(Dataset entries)
BEGIN

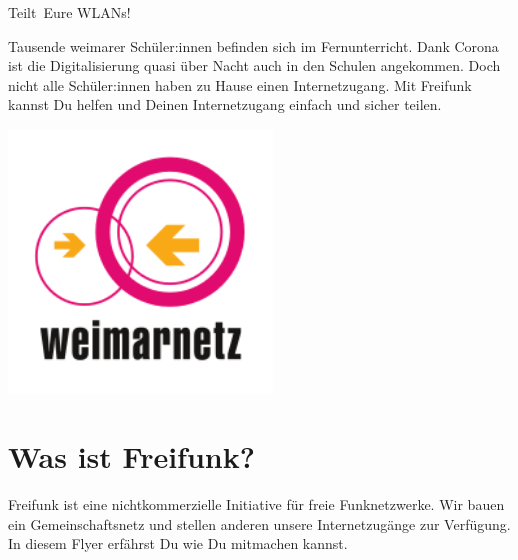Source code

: \documentclass[10pt,a4paper,notumble]{leaflet}
\begin{document}


\begin{center}
{\fontsize{70}{90}\selectfont \faWifi}
\end{center}
\begin{center}
{\fontsize{30}{40}\selectfont Teilt\ Eure WLANs!}
\end{center}

\vfill

{\fontsize{16}{18}\selectfont Tausende weimarer Schüler:innen befinden sich im Fernunterricht. Dank Corona ist die Digitalisierung quasi über Nacht auch in den Schulen angekommen. Doch nicht alle Schüler:innen haben zu Hause einen Internetzugang. Mit Freifunk kannst Du helfen und Deinen Internetzugang einfach und sicher teilen.\par}

\vspace{1em}

\begin{center}
\includegraphics[width=70mm]{weimarnetz_logo.png}
\end{center}


\thispagestyle{empty}
\newpage

\section{Was ist Freifunk?}
Freifunk ist eine nichtkommerzielle Initiative für freie Funk\-netzwerke. Wir bauen ein Gemeinschaftsnetz und stellen anderen unsere Internetzugänge zur Verfügung. In diesem Flyer erfährst Du wie Du mitmachen kannst.
\end{document}
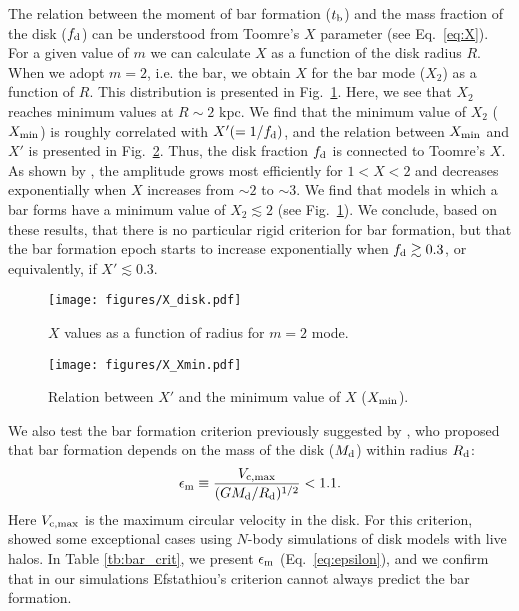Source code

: The relation between the moment of bar formation ($t_{\rm b}$) and 
the mass fraction of the disk ($f_{\rm d}$) can be
understood from Toomre's $X$ parameter (see Eq.~\ref{eq:X}). 
For a given value of $m$ we can calculate $X$ as a function of the disk radius $R$.
When we adopt $m=2$, i.e. the bar, we obtain $X$ for the bar mode ($X_2$) as a function of $R$.
This distribution is presented in Fig.~\ref{fig:X_disk}. Here, we see that $X_2$
reaches minimum values at $R\sim 2$ kpc. We find that the minimum value of $X_2$ ($X_{\rm min}$)
is roughly correlated with $X'(=1/f_{\rm d})$, and the relation between $X_{\rm min}$ and $X'$ is 
presented in Fig.~\ref{fig:X}. Thus, the disk fraction $f_{\rm d}$ is connected to 
Toomre's $X$.
As shown by \citet{1981seng.proc..111T}, the amplitude grows most efficiently for $1<X<2$
and decreases exponentially when $X$ increases from $\sim 2$ to $\sim 3$.
We find that models in which a bar forms have a minimum value of $X_2\lesssim 2$ 
(see Fig.~\ref{fig:X_disk}).
We conclude, based on these results, that there is no particular rigid criterion for bar
formation, but that the bar formation epoch starts to increase exponentially
when $f_{\rm d}\gtrsim0.3$, or equivalently, if $X'\lesssim0.3$.


\begin{figure}
\texttt{[image: figures/X\_disk.pdf]}
\caption{$X$ values as a function of radius for $m=2$ mode. \label{fig:X_disk}}
\end{figure}


\begin{figure}
\texttt{[image: figures/X\_Xmin.pdf]}
\caption{Relation between $X'$ and the minimum value of $X$ ($X_{\rm min}$).\label{fig:X}}
\end{figure}



We also test the bar formation criterion previously suggested by
\citet{1982MNRAS.199.1069E}, who
proposed that bar formation depends on the mass of the
disk ($M_{\rm d}$) within radius $R_{\rm d}$:
\begin{eqnarray}
\epsilon _{\rm m} \equiv \frac{V_{\rm c, max}}{(GM_{\rm d}/R_{\rm d})^{1/2}}<1.1.
\label{eq:epsilon}
\end{eqnarray}
Here $V_{\rm c, max}$ is the maximum circular velocity in the disk.
For this criterion, \citet{2008MNRAS.390L..69A} showed some exceptional
cases using $N$-body simulations of disk models with live halos.
In Table \ref{tb:bar_crit}, we present $\epsilon_{\rm m}$ (Eq.~\ref{eq:epsilon}),
and we confirm that in our simulations Efstathiou's criterion cannot always predict 
the bar formation.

END

** What you have to do **
Take the line holding "showed some exceptional" and the lines after it through the end of the entries. Retype them exactly and add nothing.

** Expected answer **
For this criterion, \citet{2008MNRAS.390L..69A} showed some exceptional
cases using $N$-body simulations of disk models with live halos.
In Table \ref{tb:bar_crit}, we present $\epsilon_{\rm m}$ (Eq.~\ref{eq:epsilon}),
and we confirm that in our simulations Efstathiou's criterion cannot always predict 
the bar formation.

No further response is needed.